明治政府が欧米の列強に伍していくために選んだ方法が富国強兵という政策で、それはまさに全体主義への道に一直線に繋がる政策でした。明晰な人々はすぐにその危険性に気づいて反対を表明しましたが、明治政府は彼らを弾圧し、その上で大衆を誤魔化すために「戦友」のような浪速節の歌を流行させるなど、とにかく理屈ではなく感情に訴えて軍隊組織を擁護しようとし、そして驚くべきことにそんな姑息な方法がある程度成功しました。それだけ騙された国民が多かったということです。国民が全員反対していれば、政府もおいそれとは戦争を仕掛けることができません。逆に言えば、国民の賛同があったからこそ、日本は侵略戦争にうって出た訳です。それが明治以降の日本軍国主義の歩みでした。
軍隊が組織としてそれなりの地位を獲得すると、今度は組織の特性として組織自体を維持し拡大しようとする位相が生じます。つまり軍隊の目的が軍隊組織自体の存続と拡充ということに変質していくのです。よく消防団員が放火したという事件が起きていますが、あれは不満の発露です。日頃から訓練しているのにその成果を発揮する場を与えられないと、承認欲求が満たされなくて愚かな行動に出てしまう訳です。もちろんそういう愚かさは誰にでもあって、軍隊も例外ではありません。毎日人殺しの訓練をしているのに、人殺しの機会に恵まれなければ、不満が溢れて組織の存続に係わります。なんとかして人殺しをしたい、させたい、それが軍隊の本音です。軍隊と癒着している軍需産業、つまり死の商人たちにとっても武器弾薬爆弾をジャンジャン使ってもらわないと、経年劣化による交換くらいでは商売になりません。当然彼らは政治を動かして戦争をはじめたい。そのために軍隊や軍需産業から政治家を送り込んだり、好戦的な能たりんの政治家に賄賂を渡したりして、とにかく他国に戦争を仕掛けさせるのです。アメリカ合衆国の歴史はまさにそういう構造の戦争に明け暮れたものでした。ブッシュの戦争はその際たるものです。

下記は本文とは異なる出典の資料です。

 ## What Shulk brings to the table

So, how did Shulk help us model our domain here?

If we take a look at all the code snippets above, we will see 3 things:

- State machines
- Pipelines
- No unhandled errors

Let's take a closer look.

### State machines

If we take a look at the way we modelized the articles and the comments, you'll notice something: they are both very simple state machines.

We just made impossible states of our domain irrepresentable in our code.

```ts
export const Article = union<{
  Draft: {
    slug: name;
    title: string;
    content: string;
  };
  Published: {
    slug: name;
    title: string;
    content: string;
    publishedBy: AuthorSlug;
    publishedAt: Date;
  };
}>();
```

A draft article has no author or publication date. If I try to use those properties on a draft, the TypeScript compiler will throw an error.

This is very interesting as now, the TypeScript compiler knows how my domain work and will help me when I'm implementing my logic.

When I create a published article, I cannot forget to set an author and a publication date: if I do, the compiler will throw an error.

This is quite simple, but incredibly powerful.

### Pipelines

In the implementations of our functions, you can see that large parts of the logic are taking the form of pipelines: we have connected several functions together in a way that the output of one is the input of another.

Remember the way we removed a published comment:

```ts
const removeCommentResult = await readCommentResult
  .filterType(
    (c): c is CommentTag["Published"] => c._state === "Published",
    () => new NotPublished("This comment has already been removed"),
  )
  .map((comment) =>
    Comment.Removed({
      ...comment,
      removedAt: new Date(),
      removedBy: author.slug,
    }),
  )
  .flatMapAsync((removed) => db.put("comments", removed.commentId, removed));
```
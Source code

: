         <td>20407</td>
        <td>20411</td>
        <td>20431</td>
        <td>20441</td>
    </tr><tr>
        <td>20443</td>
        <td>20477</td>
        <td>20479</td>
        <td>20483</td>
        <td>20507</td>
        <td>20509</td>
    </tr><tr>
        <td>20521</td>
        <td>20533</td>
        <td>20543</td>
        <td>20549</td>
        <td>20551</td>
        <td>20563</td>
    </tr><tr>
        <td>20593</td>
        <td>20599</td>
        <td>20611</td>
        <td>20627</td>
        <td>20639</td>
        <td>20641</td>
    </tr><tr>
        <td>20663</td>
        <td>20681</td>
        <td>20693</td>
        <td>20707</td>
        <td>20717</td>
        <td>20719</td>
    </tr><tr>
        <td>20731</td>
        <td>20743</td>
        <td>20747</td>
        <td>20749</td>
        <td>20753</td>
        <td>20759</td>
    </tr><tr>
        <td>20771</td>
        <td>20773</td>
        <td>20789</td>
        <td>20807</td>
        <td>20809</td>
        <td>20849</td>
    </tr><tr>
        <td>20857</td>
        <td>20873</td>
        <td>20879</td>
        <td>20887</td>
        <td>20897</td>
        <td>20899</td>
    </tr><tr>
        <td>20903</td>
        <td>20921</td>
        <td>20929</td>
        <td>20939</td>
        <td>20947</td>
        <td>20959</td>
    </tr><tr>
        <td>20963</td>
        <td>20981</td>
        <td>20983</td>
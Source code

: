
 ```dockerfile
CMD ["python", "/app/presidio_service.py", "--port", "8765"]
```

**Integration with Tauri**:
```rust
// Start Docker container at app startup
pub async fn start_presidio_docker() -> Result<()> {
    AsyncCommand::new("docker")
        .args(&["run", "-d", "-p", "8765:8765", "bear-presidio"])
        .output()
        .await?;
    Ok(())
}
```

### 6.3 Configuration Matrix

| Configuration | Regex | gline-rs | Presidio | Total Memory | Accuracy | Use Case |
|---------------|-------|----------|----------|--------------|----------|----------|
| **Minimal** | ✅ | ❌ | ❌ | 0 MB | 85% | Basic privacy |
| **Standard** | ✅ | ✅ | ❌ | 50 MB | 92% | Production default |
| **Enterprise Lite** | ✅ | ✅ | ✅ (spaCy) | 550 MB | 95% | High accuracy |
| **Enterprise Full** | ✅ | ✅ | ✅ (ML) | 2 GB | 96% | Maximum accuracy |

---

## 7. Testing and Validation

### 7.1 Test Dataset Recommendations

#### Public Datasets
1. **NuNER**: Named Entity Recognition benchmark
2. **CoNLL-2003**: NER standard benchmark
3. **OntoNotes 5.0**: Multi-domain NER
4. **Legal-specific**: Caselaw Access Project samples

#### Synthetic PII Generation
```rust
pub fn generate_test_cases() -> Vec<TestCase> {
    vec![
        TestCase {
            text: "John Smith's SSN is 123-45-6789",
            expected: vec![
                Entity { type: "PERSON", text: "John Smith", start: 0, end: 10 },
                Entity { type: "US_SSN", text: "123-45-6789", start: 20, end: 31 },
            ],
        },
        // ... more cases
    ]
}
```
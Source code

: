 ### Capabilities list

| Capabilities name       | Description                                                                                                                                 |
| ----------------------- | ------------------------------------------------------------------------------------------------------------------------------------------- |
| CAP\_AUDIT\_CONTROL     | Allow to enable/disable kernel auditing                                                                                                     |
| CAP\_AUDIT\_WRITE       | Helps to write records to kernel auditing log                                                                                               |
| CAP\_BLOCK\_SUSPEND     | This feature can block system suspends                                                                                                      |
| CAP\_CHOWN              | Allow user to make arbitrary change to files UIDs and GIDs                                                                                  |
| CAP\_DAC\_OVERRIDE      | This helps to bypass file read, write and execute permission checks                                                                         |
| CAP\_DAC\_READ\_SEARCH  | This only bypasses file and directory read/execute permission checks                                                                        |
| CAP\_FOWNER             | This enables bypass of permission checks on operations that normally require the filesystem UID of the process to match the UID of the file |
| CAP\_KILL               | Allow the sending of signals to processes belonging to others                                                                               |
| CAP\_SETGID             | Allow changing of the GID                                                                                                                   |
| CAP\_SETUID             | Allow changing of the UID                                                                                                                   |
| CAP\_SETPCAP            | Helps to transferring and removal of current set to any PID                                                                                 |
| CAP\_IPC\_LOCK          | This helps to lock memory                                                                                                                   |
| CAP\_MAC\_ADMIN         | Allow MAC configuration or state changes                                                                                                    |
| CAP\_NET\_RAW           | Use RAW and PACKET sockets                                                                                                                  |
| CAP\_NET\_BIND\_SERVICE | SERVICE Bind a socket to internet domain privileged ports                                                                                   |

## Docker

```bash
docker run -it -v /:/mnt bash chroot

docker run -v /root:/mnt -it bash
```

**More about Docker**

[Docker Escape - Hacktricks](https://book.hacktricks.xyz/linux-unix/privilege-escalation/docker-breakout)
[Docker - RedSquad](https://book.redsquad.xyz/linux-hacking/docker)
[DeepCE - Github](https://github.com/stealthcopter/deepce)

日本の若者がだらしないからといって、徴兵制度を実施することで問題を解決しようとするのは非常に愚かな考えです。徴兵を行うためには軍隊が必要で、軍隊ならすでに存在している、自衛隊がそれだと言う人もいるでしょうが、軍隊はどこまでも戦争をするための組織です。自衛隊の概念とは少し異なります。自衛隊を軍隊と見做すためには国家的な大義名分が必要となります。国民にわかりやすい大義名分というと、それは国家の敵という概念で、仮想敵国やテロリストということになります。だから戦争をしたくてたまらない安倍ちゃんは北朝鮮を利用して軍国主義を煽り、自衛隊を軍隊にして、他国の国民を殺すことが出来るようにしたかった訳です。
仮にその浅はかな考えが実現して、日本が軍隊を持つ国になると、これまでと同じように軍隊の存在意義が軍隊の存続そのものに変質してしまい、軍国主義への道にまっしぐらということになります。それはとりもなおさず、日本国民を他国民を殺す人殺しにすることに他なりません。徴兵制度を口にするような軽率な人間を知事として選出するのは、自分たちの子供を戦場へ送り込むことに、直結するのです。他国民を殺すことも不幸、また殺されることも不幸であることが分かりきっているのに、どうしてそんな選択をするのでしょうか。
こんな有権者が多い日本という国に、明日などあるはずがありません。